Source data
^^^^^^^^

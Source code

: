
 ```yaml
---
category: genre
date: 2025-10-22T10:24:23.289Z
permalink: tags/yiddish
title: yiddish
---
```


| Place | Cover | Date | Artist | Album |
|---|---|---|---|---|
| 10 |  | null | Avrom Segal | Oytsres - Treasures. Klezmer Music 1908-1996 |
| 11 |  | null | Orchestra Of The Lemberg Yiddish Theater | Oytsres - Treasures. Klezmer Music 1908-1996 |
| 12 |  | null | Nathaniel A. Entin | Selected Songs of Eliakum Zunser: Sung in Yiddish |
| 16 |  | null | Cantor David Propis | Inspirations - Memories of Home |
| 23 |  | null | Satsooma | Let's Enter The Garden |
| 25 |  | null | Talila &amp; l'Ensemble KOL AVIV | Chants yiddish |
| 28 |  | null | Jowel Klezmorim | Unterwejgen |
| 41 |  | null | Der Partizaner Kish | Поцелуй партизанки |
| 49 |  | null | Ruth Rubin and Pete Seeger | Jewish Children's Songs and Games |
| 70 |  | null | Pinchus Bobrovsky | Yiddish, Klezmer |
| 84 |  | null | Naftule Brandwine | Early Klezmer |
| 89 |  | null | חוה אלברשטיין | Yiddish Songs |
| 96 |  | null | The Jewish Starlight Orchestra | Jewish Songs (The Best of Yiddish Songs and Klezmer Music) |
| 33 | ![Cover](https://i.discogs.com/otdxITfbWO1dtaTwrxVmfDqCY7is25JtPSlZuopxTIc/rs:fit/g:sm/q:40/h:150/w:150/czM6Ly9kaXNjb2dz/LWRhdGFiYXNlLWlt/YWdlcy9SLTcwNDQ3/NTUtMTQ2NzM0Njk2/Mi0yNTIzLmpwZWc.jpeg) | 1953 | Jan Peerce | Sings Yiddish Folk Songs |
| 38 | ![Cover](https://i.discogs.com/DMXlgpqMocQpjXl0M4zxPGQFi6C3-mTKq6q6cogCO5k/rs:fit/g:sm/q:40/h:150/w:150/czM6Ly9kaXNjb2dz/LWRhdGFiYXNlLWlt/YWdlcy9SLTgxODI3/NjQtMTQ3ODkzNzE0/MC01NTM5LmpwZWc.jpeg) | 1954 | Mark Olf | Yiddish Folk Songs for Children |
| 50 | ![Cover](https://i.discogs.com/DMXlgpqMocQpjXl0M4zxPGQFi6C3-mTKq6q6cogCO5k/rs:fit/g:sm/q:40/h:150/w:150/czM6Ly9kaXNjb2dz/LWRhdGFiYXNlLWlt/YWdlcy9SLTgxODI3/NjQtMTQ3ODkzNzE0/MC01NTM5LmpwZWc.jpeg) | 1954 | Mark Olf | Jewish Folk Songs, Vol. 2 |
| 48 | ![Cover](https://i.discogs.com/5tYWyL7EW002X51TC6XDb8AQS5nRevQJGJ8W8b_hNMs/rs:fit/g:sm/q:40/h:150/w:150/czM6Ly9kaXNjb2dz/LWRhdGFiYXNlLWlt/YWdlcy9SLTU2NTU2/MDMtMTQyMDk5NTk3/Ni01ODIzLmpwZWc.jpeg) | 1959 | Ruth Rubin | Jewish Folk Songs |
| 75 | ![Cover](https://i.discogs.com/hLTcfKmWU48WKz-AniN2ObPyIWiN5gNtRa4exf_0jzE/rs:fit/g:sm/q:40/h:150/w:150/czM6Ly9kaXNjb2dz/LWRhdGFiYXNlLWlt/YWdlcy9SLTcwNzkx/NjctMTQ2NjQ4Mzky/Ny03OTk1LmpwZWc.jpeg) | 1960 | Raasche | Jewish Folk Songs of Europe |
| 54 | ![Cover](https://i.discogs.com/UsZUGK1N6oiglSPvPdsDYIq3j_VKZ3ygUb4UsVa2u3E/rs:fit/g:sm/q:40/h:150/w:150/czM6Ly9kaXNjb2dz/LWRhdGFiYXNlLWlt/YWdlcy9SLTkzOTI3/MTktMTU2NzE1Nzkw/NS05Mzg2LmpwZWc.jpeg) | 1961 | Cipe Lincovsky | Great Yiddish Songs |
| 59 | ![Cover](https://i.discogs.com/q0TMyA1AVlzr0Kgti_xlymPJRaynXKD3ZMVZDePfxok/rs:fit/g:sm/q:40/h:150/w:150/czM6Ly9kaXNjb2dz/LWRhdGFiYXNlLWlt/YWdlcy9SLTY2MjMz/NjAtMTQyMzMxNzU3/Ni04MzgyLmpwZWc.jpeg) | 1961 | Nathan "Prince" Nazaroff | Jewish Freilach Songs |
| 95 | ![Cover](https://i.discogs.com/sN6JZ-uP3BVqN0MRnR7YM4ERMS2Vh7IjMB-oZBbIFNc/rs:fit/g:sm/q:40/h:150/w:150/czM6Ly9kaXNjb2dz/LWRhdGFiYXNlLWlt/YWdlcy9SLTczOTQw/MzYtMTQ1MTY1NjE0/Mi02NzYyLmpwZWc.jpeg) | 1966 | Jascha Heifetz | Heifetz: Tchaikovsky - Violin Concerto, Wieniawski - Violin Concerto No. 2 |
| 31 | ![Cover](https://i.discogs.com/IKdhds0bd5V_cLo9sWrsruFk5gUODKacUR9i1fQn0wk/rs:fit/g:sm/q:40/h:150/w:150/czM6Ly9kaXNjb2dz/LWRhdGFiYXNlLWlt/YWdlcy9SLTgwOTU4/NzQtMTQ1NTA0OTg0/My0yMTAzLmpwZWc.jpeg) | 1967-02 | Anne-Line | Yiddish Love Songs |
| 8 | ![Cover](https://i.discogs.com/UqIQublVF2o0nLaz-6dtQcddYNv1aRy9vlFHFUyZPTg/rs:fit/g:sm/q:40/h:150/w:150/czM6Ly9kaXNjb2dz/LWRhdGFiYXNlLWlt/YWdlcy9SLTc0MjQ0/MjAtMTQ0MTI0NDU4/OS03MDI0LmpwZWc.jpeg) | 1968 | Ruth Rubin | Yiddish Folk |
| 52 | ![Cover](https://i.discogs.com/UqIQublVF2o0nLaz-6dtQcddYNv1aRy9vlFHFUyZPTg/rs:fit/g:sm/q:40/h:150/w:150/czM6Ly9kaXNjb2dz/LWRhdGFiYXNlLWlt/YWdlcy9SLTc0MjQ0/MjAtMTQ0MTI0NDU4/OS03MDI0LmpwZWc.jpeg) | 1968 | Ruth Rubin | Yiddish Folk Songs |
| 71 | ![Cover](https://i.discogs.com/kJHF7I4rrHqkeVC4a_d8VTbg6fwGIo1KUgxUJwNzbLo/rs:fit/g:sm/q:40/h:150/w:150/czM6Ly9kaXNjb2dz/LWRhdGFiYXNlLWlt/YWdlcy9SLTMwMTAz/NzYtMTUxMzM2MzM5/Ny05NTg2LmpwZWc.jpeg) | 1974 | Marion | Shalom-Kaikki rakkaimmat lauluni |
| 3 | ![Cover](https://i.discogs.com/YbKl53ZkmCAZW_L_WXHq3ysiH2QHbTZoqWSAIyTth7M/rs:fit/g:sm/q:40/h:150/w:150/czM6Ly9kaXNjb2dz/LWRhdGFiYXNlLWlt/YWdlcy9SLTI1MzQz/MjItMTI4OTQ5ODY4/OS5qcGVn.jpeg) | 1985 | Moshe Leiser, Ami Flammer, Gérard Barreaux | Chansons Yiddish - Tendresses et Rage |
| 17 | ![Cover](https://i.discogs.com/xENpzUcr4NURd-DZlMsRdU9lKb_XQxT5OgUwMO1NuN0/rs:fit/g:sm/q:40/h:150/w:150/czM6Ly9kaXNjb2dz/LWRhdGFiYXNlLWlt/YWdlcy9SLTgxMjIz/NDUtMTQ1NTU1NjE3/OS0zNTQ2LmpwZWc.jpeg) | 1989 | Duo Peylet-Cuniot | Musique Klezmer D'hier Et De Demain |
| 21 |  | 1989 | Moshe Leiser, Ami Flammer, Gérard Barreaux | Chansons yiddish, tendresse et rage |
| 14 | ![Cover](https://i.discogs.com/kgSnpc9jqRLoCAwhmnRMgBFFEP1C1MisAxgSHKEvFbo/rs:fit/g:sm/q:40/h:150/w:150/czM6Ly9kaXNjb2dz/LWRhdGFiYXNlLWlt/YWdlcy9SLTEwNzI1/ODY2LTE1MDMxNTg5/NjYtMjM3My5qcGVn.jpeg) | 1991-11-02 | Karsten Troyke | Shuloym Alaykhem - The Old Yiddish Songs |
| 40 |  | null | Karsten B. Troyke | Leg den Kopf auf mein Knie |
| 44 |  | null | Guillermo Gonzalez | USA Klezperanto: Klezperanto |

^^^^^^^^

WORK REQUIRED:
Copy all lines of the preceding data that hold the word "Folk".

RESULT FOR THIS TASK:
| 33 | ![Cover](https://i.discogs.com/otdxITfbWO1dtaTwrxVmfDqCY7is25JtPSlZuopxTIc/rs:fit/g:sm/q:40/h:150/w:150/czM6Ly9kaXNjb2dz/LWRhdGFiYXNlLWlt/YWdlcy9SLTcwNDQ3/NTUtMTQ2NzM0Njk2/Mi0yNTIzLmpwZWc.jpeg) | 1953 | Jan Peerce | Sings Yiddish Folk Songs |
| 38 | ![Cover](https://i.discogs.com/DMXlgpqMocQpjXl0M4zxPGQFi6C3-mTKq6q6cogCO5k/rs:fit/g:sm/q:40/h:150/w:150/czM6Ly9kaXNjb2dz/LWRhdGFiYXNlLWlt/YWdlcy9SLTgxODI3/NjQtMTQ3ODkzNzE0/MC01NTM5LmpwZWc.jpeg) | 1954 | Mark Olf | Yiddish Folk Songs for Children |
| 50 | ![Cover](https://i.discogs.com/DMXlgpqMocQpjXl0M4zxPGQFi6C3-mTKq6q6cogCO5k/rs:fit/g:sm/q:40/h:150/w:150/czM6Ly9kaXNjb2dz/LWRhdGFiYXNlLWlt/YWdlcy9SLTgxODI3/NjQtMTQ3ODkzNzE0/MC01NTM5LmpwZWc.jpeg) | 1954 | Mark Olf | Jewish Folk Songs, Vol. 2 |
| 48 | ![Cover](https://i.discogs.com/5tYWyL7EW002X51TC6XDb8AQS5nRevQJGJ8W8b_hNMs/rs:fit/g:sm/q:40/h:150/w:150/czM6Ly9kaXNjb2dz/LWRhdGFiYXNlLWlt/YWdlcy9SLTU2NTU2/MDMtMTQyMDk5NTk3/Ni01ODIzLmpwZWc.jpeg) | 1959 | Ruth Rubin | Jewish Folk Songs |
| 75 | ![Cover](https://i.discogs.com/hLTcfKmWU48WKz-AniN2ObPyIWiN5gNtRa4exf_0jzE/rs:fit/g:sm/q:40/h:150/w:150/czM6Ly9kaXNjb2dz/LWRhdGFiYXNlLWlt/YWdlcy9SLTcwNzkx/NjctMTQ2NjQ4Mzky/Ny03OTk1LmpwZWc.jpeg) | 1960 | Raasche | Jewish Folk Songs of Europe |
| 8 | ![Cover](https://i.discogs.com/UqIQublVF2o0nLaz-6dtQcddYNv1aRy9vlFHFUyZPTg/rs:fit/g:sm/q:40/h:150/w:150/czM6Ly9kaXNjb2dz/LWRhdGFiYXNlLWlt/YWdlcy9SLTc0MjQ0/MjAtMTQ0MTI0NDU4/OS03MDI0LmpwZWc.jpeg) | 1968 | Ruth Rubin | Yiddish Folk |
| 52 | ![Cover](https://i.discogs.com/UqIQublVF2o0nLaz-6dtQcddYNv1aRy9vlFHFUyZPTg/rs:fit/g:sm/q:40/h:150/w:150/czM6Ly9kaXNjb2dz/LWRhdGFiYXNlLWlt/YWdlcy9SLTc0MjQ0/MjAtMTQ0MTI0NDU4/OS03MDI0LmpwZWc.jpeg) | 1968 | Ruth Rubin | Yiddish Folk Songs |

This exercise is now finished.